-- What the exercise asks --
From the listing below, set down exactly the lines between the one holding "## Final Project" and the one holding "1. You need", inclusive. No other line is wanted.

-- Supplied records --

-- -- --

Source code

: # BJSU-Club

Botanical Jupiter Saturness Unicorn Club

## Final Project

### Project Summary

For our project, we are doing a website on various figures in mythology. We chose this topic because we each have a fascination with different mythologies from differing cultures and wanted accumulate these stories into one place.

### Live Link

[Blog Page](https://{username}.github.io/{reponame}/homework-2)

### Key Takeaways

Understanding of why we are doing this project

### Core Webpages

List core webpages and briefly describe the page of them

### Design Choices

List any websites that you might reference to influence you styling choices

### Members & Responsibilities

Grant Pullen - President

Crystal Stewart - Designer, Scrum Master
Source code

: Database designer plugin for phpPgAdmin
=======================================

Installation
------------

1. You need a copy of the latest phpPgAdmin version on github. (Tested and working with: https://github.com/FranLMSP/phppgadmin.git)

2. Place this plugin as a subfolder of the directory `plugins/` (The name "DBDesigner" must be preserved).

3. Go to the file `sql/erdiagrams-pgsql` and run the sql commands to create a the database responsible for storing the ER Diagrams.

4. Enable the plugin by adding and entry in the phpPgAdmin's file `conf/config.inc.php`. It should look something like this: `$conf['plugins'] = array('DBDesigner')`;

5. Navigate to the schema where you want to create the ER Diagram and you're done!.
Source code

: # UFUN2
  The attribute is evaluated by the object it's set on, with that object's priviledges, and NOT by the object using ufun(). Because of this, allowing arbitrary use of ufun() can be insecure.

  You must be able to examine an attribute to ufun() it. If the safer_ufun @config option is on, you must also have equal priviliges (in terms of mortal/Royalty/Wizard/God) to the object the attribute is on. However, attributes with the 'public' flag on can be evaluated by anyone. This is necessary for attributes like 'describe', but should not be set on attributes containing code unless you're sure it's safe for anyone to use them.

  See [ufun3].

-- -- --

-- Problem solution --
## Final Project

### Project Summary

For our project, we are doing a website on various figures in mythology. We chose this topic because we each have a fascination with different mythologies from differing cultures and wanted accumulate these stories into one place.

### Live Link

[Blog Page](https://{username}.github.io/{reponame}/homework-2)

### Key Takeaways

Understanding of why we are doing this project

### Core Webpages

List core webpages and briefly describe the page of them

### Design Choices

List any websites that you might reference to influence you styling choices

### Members & Responsibilities

Grant Pullen - President

Crystal Stewart - Designer, Scrum Master
Source code

: Database designer plugin for phpPgAdmin
=======================================

Installation
------------

1. You need a copy of the latest phpPgAdmin version on github. (Tested and working with: https://github.com/FranLMSP/phppgadmin.git)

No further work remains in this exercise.